Supplied material START

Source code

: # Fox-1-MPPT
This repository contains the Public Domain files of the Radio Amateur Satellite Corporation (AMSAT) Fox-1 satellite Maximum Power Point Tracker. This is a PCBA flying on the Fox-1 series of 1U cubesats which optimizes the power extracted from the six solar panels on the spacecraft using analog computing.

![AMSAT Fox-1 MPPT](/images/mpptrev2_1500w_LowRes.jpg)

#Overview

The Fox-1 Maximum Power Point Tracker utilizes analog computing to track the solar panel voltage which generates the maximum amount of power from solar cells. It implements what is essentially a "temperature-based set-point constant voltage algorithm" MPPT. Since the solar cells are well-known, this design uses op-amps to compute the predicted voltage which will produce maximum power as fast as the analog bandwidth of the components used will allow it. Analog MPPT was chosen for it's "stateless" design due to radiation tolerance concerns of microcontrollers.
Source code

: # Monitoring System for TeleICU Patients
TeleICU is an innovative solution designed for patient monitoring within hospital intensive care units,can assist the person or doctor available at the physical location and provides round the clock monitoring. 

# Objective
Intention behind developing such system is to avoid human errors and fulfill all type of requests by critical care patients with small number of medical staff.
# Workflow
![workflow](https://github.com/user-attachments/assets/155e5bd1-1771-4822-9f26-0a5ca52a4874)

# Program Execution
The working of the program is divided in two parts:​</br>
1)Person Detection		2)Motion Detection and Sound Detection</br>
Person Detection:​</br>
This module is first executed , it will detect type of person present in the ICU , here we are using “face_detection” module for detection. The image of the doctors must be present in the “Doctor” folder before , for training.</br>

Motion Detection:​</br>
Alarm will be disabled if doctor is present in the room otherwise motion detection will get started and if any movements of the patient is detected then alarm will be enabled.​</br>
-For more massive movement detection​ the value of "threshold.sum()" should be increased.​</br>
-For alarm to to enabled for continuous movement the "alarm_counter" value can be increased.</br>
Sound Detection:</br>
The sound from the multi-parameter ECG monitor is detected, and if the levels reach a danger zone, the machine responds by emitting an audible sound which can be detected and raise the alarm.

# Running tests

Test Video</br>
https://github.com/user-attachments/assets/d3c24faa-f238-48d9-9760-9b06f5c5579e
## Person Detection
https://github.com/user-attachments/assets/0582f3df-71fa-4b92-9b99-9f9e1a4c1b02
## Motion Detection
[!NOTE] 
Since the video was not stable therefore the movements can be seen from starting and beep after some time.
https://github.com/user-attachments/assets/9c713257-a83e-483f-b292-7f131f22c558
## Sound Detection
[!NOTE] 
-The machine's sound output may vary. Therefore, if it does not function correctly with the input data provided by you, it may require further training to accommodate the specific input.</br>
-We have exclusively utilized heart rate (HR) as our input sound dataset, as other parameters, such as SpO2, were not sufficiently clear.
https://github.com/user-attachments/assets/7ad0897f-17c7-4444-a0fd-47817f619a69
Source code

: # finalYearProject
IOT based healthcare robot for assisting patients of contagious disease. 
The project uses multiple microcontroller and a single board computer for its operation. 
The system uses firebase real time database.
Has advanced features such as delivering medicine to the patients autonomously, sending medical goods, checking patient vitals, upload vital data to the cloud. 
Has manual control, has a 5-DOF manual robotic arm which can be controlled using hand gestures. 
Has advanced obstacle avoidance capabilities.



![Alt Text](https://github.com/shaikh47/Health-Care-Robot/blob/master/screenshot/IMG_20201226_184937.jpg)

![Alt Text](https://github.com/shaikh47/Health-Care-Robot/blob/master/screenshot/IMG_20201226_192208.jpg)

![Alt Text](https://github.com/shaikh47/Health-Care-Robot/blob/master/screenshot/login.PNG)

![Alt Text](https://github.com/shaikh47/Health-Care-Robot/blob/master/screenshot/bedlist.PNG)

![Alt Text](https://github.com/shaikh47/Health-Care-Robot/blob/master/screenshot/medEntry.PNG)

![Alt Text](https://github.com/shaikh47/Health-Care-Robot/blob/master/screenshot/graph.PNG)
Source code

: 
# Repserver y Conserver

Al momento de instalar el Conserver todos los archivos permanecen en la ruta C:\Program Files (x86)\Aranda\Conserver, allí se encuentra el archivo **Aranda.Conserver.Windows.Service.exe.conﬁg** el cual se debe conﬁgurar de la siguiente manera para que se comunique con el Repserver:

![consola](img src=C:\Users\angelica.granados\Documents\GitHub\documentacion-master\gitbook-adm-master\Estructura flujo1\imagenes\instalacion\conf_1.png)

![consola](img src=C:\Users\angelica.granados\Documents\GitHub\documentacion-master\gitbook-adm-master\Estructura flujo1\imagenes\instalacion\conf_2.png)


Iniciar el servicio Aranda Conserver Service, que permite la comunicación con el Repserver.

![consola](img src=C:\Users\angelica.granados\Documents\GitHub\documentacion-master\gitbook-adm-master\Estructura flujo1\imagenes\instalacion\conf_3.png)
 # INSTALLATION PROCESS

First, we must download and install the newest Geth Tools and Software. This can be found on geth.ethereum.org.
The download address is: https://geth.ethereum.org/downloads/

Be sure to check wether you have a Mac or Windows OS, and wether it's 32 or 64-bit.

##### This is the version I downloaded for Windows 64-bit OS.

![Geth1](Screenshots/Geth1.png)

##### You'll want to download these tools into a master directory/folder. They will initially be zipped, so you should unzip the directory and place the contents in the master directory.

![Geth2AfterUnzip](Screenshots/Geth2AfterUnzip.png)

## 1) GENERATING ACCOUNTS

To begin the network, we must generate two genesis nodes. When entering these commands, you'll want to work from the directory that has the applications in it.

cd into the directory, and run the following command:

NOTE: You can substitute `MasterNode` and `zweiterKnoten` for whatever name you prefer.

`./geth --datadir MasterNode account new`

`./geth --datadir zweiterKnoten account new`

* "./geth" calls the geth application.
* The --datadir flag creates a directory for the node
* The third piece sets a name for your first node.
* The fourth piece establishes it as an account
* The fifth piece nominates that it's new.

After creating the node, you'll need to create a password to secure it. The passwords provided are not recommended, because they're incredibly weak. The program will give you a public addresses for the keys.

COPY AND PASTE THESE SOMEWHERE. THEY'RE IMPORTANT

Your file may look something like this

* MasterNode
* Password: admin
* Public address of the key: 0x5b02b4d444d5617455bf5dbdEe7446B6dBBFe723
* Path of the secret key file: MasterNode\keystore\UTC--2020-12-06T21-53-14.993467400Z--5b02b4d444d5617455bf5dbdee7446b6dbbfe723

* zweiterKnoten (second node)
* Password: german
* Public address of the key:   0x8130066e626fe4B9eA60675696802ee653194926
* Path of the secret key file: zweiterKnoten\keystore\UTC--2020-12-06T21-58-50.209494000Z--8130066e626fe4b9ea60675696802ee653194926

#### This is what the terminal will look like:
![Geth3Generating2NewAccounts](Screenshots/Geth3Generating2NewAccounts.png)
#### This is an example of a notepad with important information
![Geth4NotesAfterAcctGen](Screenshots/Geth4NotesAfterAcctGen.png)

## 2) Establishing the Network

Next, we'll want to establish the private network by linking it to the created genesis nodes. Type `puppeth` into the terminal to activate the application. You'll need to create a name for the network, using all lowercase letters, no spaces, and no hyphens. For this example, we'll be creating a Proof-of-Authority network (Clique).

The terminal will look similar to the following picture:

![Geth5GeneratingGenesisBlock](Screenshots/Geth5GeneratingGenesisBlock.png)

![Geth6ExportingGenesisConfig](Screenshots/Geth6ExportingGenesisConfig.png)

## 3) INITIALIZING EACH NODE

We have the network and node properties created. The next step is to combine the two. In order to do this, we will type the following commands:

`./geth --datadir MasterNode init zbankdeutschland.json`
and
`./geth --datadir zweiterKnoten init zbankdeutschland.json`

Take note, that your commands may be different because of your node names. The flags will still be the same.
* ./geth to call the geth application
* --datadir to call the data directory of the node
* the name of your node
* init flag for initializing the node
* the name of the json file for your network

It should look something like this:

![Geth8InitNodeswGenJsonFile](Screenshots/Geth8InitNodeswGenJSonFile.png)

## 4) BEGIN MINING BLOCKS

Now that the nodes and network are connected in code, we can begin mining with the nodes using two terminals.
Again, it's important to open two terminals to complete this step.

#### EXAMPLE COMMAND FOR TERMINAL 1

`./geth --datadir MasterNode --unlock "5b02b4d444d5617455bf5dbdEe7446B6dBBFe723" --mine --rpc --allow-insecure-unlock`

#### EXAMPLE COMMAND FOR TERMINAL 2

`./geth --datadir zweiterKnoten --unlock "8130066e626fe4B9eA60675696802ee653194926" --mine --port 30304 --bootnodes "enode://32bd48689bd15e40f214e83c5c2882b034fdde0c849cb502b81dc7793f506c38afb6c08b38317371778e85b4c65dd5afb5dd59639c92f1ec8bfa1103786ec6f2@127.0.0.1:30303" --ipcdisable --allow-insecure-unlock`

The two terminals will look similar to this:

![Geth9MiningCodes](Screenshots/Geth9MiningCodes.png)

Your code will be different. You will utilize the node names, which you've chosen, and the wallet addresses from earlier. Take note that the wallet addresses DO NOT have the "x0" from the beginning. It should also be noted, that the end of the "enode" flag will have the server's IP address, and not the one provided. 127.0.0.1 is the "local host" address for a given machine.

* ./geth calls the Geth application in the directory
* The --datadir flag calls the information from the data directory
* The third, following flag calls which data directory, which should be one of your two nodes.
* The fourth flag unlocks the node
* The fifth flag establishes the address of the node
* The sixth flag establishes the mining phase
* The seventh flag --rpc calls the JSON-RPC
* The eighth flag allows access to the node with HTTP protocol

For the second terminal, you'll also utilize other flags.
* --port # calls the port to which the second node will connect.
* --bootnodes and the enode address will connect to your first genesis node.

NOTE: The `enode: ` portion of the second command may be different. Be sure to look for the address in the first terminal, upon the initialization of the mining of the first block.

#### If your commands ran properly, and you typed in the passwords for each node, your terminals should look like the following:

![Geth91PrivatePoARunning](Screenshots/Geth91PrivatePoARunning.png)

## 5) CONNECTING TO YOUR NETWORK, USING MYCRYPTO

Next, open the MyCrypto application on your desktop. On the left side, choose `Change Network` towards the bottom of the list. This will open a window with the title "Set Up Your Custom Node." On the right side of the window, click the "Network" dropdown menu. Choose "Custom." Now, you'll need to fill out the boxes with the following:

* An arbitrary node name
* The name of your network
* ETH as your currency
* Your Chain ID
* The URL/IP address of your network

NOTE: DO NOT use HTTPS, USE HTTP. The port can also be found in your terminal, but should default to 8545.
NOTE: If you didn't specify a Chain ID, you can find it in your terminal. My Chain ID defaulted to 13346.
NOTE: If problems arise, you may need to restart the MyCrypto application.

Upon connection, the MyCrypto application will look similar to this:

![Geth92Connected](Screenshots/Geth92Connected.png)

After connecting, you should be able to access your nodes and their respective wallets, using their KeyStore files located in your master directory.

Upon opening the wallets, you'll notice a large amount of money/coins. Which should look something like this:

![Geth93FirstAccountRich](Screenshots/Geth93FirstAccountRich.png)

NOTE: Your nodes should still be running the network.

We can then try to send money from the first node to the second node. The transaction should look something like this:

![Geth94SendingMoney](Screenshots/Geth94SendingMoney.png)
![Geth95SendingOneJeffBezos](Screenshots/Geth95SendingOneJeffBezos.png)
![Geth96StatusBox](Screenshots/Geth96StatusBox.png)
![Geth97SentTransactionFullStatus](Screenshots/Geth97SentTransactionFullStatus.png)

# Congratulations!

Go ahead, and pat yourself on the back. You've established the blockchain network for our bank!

Supplied material END

The problem
Copy exactly the lines that run from the first line of the data to the line containing "This repository contains", please, with both ends included and nothing else.

Output of the exercise
Source code

: # Fox-1-MPPT
This repository contains the Public Domain files of the Radio Amateur Satellite Corporation (AMSAT) Fox-1 satellite Maximum Power Point Tracker. This is a PCBA flying on the Fox-1 series of 1U cubesats which optimizes the power extracted from the six solar panels on the spacecraft using analog computing.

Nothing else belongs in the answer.